What were the motives of the people that followed Jason Kessler to the grounds of the University of Virginia, bearing torches ?

Christopher Cantwell was there, with Kessler. He is the host of the “alt-right” radio show “Radical Agenda,” and described by the Southern Poverty Law Center as “an anti-Semitic, Alt-Right shock jock and an unapologetic fascist.” http://www.cavalierdaily.com/article/2017/08/torch-wielding-white-nationalists-march-at-uva

/end gsgs comment about motive


" A photo by Samuel Corum for Anadolu Agency presents it as it is."

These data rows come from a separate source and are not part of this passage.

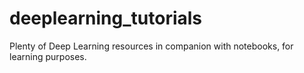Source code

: # deeplearning_tutorials
Plenty of Deep Learning resources in companion with notebooks, for learning purposes.
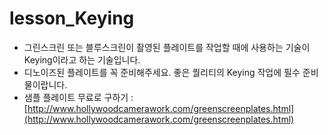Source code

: # lesson\_Keying

* 그린스크린 또는 블루스크린이 촬영된 플레이트를 작업할 때에 사용하는 기술이 Keying이라고 하는 기술입니다.
* 디노이즈된 플레이트를 꼭 준비해주세요. 좋은 퀄리티의 Keying 작업에 필수 준비물이랍니다.
* 샘플 플레이트 무료로 구하기 : [http://www.hollywoodcamerawork.com/greenscreenplates.html](http://www.hollywoodcamerawork.com/greenscreenplates.html)

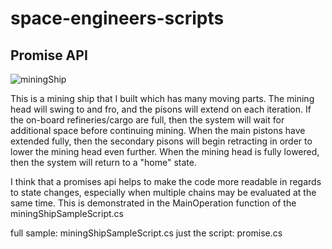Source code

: # space-engineers-scripts

## Promise API

![miningShip](https://user-images.githubusercontent.com/5599653/169422155-5298b824-43ee-445b-b6a4-c5e8b311e460.png)

This is a mining ship that I built which has many moving parts.
The mining head will swing to and fro, and the pisons will extend on each iteration.
If the on-board refineries/cargo are full, then the system will wait for additional space before continuing mining.
When the main pistons have extended fully, then the secondary pisons will begin retracting in order to lower the mining head even further.
When the mining head is fully lowered, then the system will return to a "home" state.

I think that a promises api helps to make the code more readable in regards to state changes, especially when multiple chains may be evaluated at the same time. 
This is demonstrated in the MainOperation function of the miningShipSampleScript.cs

full sample: miningShipSampleScript.cs
just the script: promise.cs

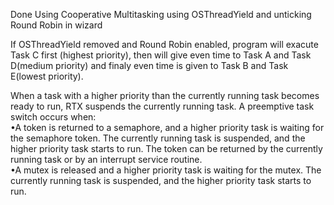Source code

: Done Using Cooperative Multitasking using OSThreadYield and unticking Round Robin in wizard

If OSThreadYield removed and Round Robin enabled, program will exacute Task C first (highest priority), then will give even time to Task A and Task D(medium priority) and finaly even time is given to Task B and Task E(lowest priority).  

When a task with a higher priority than the currently running task becomes ready to run, RTX suspends the currently running task. A preemptive task switch occurs when:  
•A token is returned to a semaphore, and a higher priority task is
waiting for the semaphore token. The currently running task is
suspended, and the higher priority task starts to run. The token can be
returned by the currently running task or by an interrupt service
routine.  
•A mutex is released and a higher priority task is waiting for the mutex.
The currently running task is suspended, and the higher priority task
starts to run.
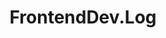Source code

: ---
layout: list
title: FrontendDev.Log
slug: frontdev-log
order: 4
description: >
  Anything about Frontend
---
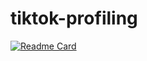# tiktok-profiling

[![Readme Card](https://github-readme-stats.vercel.app/api/pin/?username=alfinkresna&repo=tiktok-profiling&theme=react)](https://github.com/anuraghazra/github-readme-stats)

"An all-white crowd of older men and women, but mostly college-aged kids, carrying, idiotically, torches used to keep mosquitoes out of nice families’ back yards. Orange light defines the outlines of their heads. A kid in a too-big white polo, black T-shirt underneath, is in the middle of a shout, like some upset Nazi toddler. A forelock hangs down; the wind might carry it into his eye. Which awful word sits on that half-shadowed tongue?"

Trump knows, too—he’s too American not to recognize them—and yet he doesn’t say.

Sometimes it takes David Duke to point out the obvious: “We’re going to fulfill the promises of Donald Trump.” Those and other, older promises as well.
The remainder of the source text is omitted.